What to work on: Print nothing but the lines below starting at the line that holds "(Q(x) ∧ R(f(x))))$$" and ending at the line that holds "Step 5: Eliminate", including both, each exactly as written.

Plain-text document sources:
- Opening Delimiter -

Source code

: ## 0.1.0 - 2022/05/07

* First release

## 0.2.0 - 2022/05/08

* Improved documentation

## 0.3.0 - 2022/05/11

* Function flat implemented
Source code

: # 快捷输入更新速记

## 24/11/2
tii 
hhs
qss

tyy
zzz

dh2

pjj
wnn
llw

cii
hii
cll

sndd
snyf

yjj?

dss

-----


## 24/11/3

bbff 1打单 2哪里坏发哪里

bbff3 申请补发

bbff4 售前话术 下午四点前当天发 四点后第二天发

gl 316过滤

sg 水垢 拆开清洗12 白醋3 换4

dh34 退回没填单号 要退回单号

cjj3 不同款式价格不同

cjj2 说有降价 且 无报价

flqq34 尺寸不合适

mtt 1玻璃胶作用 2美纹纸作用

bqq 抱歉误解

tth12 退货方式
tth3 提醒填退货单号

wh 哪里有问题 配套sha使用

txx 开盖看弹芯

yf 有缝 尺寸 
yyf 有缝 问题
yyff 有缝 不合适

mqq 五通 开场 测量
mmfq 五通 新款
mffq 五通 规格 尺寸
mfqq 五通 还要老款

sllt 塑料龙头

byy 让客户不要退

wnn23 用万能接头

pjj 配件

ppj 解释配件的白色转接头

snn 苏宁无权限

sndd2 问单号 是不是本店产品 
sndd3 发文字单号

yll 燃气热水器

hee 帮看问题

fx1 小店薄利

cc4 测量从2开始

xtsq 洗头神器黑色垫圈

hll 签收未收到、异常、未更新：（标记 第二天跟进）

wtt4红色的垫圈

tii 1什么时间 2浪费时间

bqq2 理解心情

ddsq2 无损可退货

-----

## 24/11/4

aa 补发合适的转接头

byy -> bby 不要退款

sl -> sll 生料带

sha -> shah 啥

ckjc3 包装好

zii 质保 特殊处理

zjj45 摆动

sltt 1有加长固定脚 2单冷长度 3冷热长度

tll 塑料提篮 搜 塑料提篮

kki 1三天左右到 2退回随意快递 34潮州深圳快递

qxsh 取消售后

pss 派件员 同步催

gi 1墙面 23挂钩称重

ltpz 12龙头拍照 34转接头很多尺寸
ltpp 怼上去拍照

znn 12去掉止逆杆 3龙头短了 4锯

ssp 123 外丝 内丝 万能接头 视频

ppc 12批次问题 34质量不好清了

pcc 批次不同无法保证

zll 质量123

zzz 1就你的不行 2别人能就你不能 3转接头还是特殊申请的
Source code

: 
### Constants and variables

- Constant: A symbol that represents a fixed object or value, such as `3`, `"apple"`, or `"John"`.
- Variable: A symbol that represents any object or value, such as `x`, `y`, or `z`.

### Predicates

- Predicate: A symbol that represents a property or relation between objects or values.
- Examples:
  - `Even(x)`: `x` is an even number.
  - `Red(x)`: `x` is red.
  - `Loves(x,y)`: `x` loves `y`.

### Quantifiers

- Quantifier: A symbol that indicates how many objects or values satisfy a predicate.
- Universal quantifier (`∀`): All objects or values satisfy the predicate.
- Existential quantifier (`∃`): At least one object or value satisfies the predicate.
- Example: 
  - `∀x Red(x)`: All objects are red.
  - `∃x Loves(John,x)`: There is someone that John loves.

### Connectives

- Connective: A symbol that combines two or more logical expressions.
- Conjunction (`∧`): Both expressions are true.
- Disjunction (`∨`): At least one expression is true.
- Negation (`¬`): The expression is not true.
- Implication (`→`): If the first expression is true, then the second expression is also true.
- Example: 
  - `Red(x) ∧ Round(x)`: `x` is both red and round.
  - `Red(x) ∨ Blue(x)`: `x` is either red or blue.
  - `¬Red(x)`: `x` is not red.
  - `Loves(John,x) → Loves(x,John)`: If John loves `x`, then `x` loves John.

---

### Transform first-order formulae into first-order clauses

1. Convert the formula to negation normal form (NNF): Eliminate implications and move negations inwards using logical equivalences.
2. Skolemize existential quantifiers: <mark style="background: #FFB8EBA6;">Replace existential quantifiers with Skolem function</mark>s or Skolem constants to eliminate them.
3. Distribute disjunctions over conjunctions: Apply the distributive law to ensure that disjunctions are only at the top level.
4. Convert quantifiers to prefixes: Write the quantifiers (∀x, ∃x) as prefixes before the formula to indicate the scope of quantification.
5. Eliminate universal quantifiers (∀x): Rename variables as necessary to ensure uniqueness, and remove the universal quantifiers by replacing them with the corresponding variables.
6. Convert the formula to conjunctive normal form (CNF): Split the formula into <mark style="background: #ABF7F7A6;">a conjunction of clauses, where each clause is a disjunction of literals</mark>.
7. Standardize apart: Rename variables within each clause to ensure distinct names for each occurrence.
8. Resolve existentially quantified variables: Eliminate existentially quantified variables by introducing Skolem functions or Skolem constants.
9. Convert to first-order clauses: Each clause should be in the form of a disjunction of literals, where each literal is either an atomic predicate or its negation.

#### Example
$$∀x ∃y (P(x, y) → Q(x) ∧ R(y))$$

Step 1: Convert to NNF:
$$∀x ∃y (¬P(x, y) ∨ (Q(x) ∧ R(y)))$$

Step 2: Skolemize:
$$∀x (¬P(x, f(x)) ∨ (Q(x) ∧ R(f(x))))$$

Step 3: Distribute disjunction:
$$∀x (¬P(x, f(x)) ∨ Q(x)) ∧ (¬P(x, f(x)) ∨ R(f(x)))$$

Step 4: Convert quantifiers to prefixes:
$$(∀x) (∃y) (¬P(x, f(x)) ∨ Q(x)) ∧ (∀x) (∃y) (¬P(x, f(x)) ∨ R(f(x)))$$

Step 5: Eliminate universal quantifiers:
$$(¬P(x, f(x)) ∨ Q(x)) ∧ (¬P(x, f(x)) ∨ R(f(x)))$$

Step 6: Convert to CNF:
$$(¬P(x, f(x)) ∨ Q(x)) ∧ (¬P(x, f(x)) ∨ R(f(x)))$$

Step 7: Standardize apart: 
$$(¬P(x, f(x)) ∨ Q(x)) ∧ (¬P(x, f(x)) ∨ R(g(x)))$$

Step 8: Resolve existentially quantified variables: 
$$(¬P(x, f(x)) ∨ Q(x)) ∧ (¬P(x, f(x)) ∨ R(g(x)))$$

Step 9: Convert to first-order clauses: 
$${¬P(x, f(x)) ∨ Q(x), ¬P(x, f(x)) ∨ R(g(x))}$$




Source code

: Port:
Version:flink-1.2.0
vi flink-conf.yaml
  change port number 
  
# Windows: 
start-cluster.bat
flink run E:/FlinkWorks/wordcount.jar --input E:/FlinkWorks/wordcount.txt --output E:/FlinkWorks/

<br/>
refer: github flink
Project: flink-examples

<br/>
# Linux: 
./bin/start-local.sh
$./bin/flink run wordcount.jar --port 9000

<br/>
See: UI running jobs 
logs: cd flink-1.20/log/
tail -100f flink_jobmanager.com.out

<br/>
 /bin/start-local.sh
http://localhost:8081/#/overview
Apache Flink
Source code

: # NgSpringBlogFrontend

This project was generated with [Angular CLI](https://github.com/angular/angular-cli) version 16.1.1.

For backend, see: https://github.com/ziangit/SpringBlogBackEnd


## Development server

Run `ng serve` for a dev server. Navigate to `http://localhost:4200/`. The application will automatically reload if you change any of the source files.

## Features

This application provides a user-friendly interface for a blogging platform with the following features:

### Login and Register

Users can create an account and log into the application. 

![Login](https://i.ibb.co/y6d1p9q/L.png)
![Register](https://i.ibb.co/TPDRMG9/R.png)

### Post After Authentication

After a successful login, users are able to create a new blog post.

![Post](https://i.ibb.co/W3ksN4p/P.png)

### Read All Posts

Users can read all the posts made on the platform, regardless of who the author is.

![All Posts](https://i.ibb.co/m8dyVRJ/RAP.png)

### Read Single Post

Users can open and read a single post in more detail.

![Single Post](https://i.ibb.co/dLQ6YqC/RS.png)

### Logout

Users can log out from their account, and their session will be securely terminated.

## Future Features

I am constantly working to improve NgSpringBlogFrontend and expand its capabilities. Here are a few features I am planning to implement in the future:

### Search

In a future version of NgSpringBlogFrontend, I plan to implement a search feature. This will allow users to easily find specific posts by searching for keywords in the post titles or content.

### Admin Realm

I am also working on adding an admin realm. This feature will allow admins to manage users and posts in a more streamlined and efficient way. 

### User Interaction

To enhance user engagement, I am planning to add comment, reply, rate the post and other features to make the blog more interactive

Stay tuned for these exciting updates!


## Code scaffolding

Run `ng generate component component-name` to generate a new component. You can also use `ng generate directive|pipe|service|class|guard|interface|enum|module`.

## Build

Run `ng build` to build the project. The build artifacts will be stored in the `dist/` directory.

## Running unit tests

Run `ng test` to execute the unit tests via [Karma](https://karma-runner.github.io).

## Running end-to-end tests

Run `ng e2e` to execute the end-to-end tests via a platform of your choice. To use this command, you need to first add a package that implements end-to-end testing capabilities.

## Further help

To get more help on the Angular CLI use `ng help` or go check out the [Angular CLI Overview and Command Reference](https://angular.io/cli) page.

- Closing Delimiter -

Solved problem:
$$∀x (¬P(x, f(x)) ∨ (Q(x) ∧ R(f(x))))$$

Step 3: Distribute disjunction:
$$∀x (¬P(x, f(x)) ∨ Q(x)) ∧ (¬P(x, f(x)) ∨ R(f(x)))$$

Step 4: Convert quantifiers to prefixes:
$$(∀x) (∃y) (¬P(x, f(x)) ∨ Q(x)) ∧ (∀x) (∃y) (¬P(x, f(x)) ∨ R(f(x)))$$

Step 5: Eliminate universal quantifiers:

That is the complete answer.